Treatment-refractory Tourette syndrome

Sindrome di Tourette e refrattarietà ai trattamenti

M. Porta1, C. Menghetti2, M. Sassi2, A. Brambilla1, S. Defendi1, D. Servello2, C. Selvini5, C. Eddy3, H. Rickards3, A.E. Cavanna3 4

1 Centro Malattie Extrapiramidali e Sindrome di Tourette, 2 Dipartimento di Neurochirurgia Funzionale, IRCCS Galeazzi, Milano, Italia; 3 Department of Neuropsychiatry, BSMHFT and University of Birmingham, UK; 4 Department of Neuropsychiatry, Institute of Neurology, UCL, London, UK; 5 Unità di Neuropsichiatria Infantile, Dipartimento di Medicina Sperimentale, Università dell'Insubria, Varese, Italia


Tourette syndrome (TS) is a chronic neurodevelopmental disorder characterised by the presence of multiple motor and vocal tics, related to dysfunctional fronto-subcortical pathways involved in motor generation (Fig. 1). In the majority of patients, tics are associated with specific tic-related symptoms (echo-, pali- and coprophenomena, self-injurious behaviours, non-obscene socially inappropriate behaviours) and co-morbid psychiatric disorders, including attention deficit-hyperactivity disorder and obsessive-compulsive disorder (Table I). The presence of these tic-related symptoms and psychiatric co-morbidities is frequently accompanied by social impairment, which in turn reflects poor health-related quality of life. Treatment strategies for TS include pharmacological and behavioural therapy, plus invasive procedures such as deep brain stimulation (DBS) for severe, treatment-refractory cases (Table II, Figs. 2, 3). Despite being central to the eligibility of candidates for functional neurosurgery, the concept of “refractory patients” has never been adequately discussed and defined in TS. We set out to 1) review the available literature on the selection of treatment-refractory patients as candidates for DBS and 2) propose a pragmatic approach to the implementation of the concept of treatment refractoriness in the treatment algorithm for TS.

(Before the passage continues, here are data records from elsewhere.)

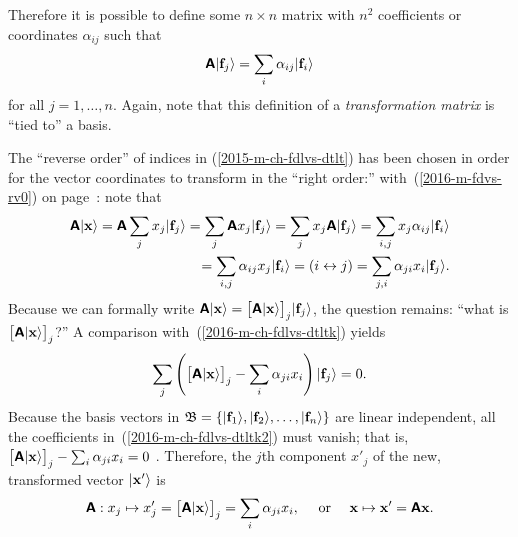 Therefore it is possible to define some $n \times n$ matrix with $n^2$ coefficients or coordinates
$\alpha_{ij}$ such that
\begin{equation}
\textsf{\textbf{A}}\vert  {\bf f}_j \rangle = \sum_i \alpha_{ij}\vert {\bf f}_i  \rangle
\label{2015-m-ch-fdlvs-dtlt}
\end{equation}
for all $j=1,\ldots ,n$.
Again, note that this definition of a {\em transformation matrix}
is ``tied to'' a basis.


The ``reverse order'' of indices in (\ref{2015-m-ch-fdlvs-dtlt}) has been chosen
in order for the vector coordinates to transform in the ``right order:''
with~(\ref{2016-m-fdvs-rv0}) on page~\pageref{2016-m-fdvs-rv0}: note that
\begin{equation}
\begin{split}
\textsf{\textbf{A}}\vert  {\bf x} \rangle =
\textsf{\textbf{A}} \sum_j x_j \vert  {\bf f}_j \rangle =
\sum_j \textsf{\textbf{A}} x_j \vert  {\bf f}_j \rangle =
\sum_j x_j \textsf{\textbf{A}} \vert  {\bf f}_j \rangle =
\sum_{i,j} x_j \alpha_{ij} \vert  {\bf f}_i \rangle  \\
= \sum_{i,j} \alpha_{ij}  x_j \vert  {\bf f}_i \rangle =
(i\leftrightarrow j) =
\sum_{j,i} \alpha_{ji}  x_i \vert  {\bf f}_j \rangle .
\end{split}
\label{2016-m-ch-fdlvs-dtltk}
\end{equation}
Because we can formally write
$\textsf{\textbf{A}}\vert  {\bf x} \rangle = \big[\textsf{\textbf{A}}\vert  {\bf x} \rangle\big]_j \vert  {\bf f}_j \rangle$,
the question remains: ``what is $\big[\textsf{\textbf{A}}\vert  {\bf x} \rangle\big]_j$?''
A comparison with~(\ref{2016-m-ch-fdlvs-dtltk}) yields
\begin{equation}
\begin{split}
\sum_j
\left(
\big[\textsf{\textbf{A}}\vert  {\bf x} \rangle\big]_j
-
\sum_{i} \alpha_{ji}  x_i
\right)
\vert  {\bf f}_j \rangle
=0
 .
\end{split}
\label{2016-m-ch-fdlvs-dtltk2}
\end{equation}
Because the basis vectors  in
${\frak B}=\{\vert {\bf f}_1 \rangle ,\vert {\bf f}_2 \rangle,\ldots ,\vert {\bf f}_n \rangle\}$
are linear independent, all  the coefficients
in~(\ref{2016-m-ch-fdlvs-dtltk2})
must vanish; that is, $\big[\textsf{\textbf{A}}\vert  {\bf x} \rangle\big]_j
-
\sum_{i} \alpha_{ji}  x_i    =0$ . Therefore, the $j$th component $x'_j$ of the new, transformed vector $\vert {\bf x}' \rangle$
is
\begin{equation}
\textsf{\textbf{A}}: x_j \mapsto x'_j =
\big[\textsf{\textbf{A}}\vert  {\bf x} \rangle\big]_j  = \sum_{i} \alpha_{ji}  x_i,
\quad
\text{ or }
\quad
{\bf x} \mapsto {\bf x}' =
\textsf{\textbf{A}} {\bf x}
.
\label{2016-m-ch-fdlvs-dtltk1}
\end{equation}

We systematically reviewed the scientific literature on treatmentrefractory patients with TS by using the search terms “refractory”, “resistant”, “tic”, “Tourette syndrome”. Results Treatment-refractory patients with TS are poorly defined in the scientific literature. The only papers dealing with this concept are studies on the efficacy and tolerability of innovative treatment strategies, namely DBS (Table III). The USA-TSA guidelines for DBS in TS recommend that candidates for DBS are refractory to conventional medical therapy, defined as non-responsive to trials of medications from three different classes – a-adrenergic agonists, dopamine antagonists (typical and atypical) and a benzodiazepine. In Europe, the Dutch-Flemish group, who pioneered DBS in TS, define treatment refractoriness as partial/ non-response or intolerance of side-effects, to three medication regimens of different classes (typical, atypical and experimental, e.g. pergolide), which have been tried for at least 12 weeks each and at adequate dosage. However, it is clear from the analysis of the work of other groups that there is no European consensus on the concept of “refractory patients” for this particular condition.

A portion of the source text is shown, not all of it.